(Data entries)
_____

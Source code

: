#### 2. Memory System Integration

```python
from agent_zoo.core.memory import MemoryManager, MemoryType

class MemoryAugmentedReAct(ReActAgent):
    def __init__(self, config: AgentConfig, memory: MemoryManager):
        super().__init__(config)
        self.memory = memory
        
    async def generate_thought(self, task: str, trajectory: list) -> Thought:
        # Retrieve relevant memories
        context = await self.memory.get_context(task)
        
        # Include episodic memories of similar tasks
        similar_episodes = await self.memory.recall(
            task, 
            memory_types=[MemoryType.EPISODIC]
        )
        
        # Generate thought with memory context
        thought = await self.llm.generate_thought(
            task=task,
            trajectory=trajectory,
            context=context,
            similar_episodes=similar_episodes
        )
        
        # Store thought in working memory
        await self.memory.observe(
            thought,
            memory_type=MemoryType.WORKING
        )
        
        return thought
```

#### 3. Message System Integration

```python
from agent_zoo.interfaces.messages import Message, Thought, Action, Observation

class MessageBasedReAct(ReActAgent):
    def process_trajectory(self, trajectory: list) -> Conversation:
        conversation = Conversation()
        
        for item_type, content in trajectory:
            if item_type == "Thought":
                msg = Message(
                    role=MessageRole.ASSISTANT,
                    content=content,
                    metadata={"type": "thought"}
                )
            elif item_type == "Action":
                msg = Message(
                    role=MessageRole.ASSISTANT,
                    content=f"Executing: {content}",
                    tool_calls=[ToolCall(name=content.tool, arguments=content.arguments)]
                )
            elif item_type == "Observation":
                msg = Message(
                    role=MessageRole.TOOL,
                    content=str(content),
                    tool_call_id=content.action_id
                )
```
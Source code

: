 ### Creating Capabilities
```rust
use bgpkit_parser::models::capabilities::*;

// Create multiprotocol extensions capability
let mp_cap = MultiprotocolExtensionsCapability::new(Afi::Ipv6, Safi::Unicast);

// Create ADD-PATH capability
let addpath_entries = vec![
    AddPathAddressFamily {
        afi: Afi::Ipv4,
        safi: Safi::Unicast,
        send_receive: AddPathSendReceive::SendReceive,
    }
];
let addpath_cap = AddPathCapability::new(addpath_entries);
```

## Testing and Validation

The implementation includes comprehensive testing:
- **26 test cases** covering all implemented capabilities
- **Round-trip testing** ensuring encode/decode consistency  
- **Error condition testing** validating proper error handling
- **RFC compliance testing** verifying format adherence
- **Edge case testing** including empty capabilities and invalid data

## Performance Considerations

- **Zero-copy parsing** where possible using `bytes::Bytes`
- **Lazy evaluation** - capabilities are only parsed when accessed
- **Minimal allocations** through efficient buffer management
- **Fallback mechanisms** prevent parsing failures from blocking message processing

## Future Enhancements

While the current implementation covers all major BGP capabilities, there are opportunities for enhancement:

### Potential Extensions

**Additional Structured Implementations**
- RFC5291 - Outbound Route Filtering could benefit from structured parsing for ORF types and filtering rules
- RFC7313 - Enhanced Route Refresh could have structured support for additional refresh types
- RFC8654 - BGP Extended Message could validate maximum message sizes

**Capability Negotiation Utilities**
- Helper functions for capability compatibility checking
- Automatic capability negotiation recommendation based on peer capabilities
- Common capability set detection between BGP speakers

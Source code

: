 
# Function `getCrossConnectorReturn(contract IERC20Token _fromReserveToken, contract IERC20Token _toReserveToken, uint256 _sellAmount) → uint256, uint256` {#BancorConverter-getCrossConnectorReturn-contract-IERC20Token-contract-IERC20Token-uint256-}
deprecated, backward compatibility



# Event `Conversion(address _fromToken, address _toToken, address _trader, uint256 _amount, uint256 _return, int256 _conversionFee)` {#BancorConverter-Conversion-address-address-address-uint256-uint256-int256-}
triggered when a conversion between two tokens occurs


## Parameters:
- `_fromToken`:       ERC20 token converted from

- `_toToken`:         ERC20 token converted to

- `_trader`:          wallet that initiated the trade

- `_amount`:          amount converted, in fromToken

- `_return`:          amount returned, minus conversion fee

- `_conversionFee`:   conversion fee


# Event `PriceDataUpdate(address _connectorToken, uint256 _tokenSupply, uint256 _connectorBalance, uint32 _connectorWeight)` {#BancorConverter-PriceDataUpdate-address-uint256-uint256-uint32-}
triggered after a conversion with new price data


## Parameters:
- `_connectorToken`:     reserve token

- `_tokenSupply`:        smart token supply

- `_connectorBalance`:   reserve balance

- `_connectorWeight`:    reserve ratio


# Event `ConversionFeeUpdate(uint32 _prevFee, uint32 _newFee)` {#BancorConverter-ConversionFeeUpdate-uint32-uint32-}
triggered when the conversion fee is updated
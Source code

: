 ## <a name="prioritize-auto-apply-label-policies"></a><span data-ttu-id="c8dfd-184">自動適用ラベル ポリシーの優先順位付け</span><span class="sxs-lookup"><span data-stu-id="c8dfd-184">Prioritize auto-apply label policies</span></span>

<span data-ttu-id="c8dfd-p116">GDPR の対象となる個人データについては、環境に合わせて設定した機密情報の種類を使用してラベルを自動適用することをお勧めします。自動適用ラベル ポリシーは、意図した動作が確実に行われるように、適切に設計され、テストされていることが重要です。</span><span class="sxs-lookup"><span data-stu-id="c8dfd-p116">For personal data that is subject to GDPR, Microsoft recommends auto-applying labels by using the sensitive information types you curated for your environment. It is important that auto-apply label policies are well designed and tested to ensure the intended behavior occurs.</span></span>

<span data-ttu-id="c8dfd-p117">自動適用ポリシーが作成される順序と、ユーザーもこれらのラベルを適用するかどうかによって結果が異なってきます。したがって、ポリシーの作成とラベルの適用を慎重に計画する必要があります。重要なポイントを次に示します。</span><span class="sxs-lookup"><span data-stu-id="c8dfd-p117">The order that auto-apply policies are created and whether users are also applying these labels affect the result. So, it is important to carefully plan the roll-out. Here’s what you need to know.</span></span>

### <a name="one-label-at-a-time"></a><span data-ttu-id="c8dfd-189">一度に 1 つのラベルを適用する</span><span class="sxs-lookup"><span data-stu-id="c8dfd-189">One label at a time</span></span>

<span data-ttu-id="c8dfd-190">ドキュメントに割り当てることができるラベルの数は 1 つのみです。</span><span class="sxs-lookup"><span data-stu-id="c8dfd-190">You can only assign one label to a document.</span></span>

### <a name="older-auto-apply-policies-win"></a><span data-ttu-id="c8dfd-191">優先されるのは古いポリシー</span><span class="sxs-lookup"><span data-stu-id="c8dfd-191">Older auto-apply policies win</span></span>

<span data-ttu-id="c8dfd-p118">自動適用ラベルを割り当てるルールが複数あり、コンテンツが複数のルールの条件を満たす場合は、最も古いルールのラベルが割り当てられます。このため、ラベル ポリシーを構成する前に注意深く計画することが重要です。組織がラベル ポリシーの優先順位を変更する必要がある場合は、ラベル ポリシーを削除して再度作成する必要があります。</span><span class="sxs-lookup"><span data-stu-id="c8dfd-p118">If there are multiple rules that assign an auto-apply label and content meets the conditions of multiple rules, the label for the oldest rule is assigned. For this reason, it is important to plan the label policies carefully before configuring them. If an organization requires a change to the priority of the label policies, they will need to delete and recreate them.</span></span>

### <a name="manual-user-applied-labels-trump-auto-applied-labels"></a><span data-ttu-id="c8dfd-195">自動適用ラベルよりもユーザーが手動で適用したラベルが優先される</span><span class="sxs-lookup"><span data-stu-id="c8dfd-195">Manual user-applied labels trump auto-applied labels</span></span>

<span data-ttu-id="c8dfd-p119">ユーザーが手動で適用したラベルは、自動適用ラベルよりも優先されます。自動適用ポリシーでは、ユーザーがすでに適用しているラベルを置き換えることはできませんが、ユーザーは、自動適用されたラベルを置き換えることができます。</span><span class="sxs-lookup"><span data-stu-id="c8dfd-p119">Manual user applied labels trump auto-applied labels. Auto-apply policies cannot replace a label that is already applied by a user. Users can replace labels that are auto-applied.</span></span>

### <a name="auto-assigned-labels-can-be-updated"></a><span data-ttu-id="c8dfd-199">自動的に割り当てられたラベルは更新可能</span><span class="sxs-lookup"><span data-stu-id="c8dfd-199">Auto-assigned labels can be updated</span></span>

_____

Look above for the line with "initiated the trade" and the line with "need to know.</span></span>". Write out those two lines and all the lines between them, exactly, and no others.

- `_trader`:          wallet that initiated the trade

- `_amount`:          amount converted, in fromToken

- `_return`:          amount returned, minus conversion fee

- `_conversionFee`:   conversion fee


# Event `PriceDataUpdate(address _connectorToken, uint256 _tokenSupply, uint256 _connectorBalance, uint32 _connectorWeight)` {#BancorConverter-PriceDataUpdate-address-uint256-uint256-uint32-}
triggered after a conversion with new price data


## Parameters:
- `_connectorToken`:     reserve token

- `_tokenSupply`:        smart token supply

- `_connectorBalance`:   reserve balance

- `_connectorWeight`:    reserve ratio


# Event `ConversionFeeUpdate(uint32 _prevFee, uint32 _newFee)` {#BancorConverter-ConversionFeeUpdate-uint32-uint32-}
triggered when the conversion fee is updated
Source code

: ## <a name="prioritize-auto-apply-label-policies"></a><span data-ttu-id="c8dfd-184">自動適用ラベル ポリシーの優先順位付け</span><span class="sxs-lookup"><span data-stu-id="c8dfd-184">Prioritize auto-apply label policies</span></span>

<span data-ttu-id="c8dfd-p116">GDPR の対象となる個人データについては、環境に合わせて設定した機密情報の種類を使用してラベルを自動適用することをお勧めします。自動適用ラベル ポリシーは、意図した動作が確実に行われるように、適切に設計され、テストされていることが重要です。</span><span class="sxs-lookup"><span data-stu-id="c8dfd-p116">For personal data that is subject to GDPR, Microsoft recommends auto-applying labels by using the sensitive information types you curated for your environment. It is important that auto-apply label policies are well designed and tested to ensure the intended behavior occurs.</span></span>

<span data-ttu-id="c8dfd-p117">自動適用ポリシーが作成される順序と、ユーザーもこれらのラベルを適用するかどうかによって結果が異なってきます。したがって、ポリシーの作成とラベルの適用を慎重に計画する必要があります。重要なポイントを次に示します。</span><span class="sxs-lookup"><span data-stu-id="c8dfd-p117">The order that auto-apply policies are created and whether users are also applying these labels affect the result. So, it is important to carefully plan the roll-out. Here’s what you need to know.</span></span>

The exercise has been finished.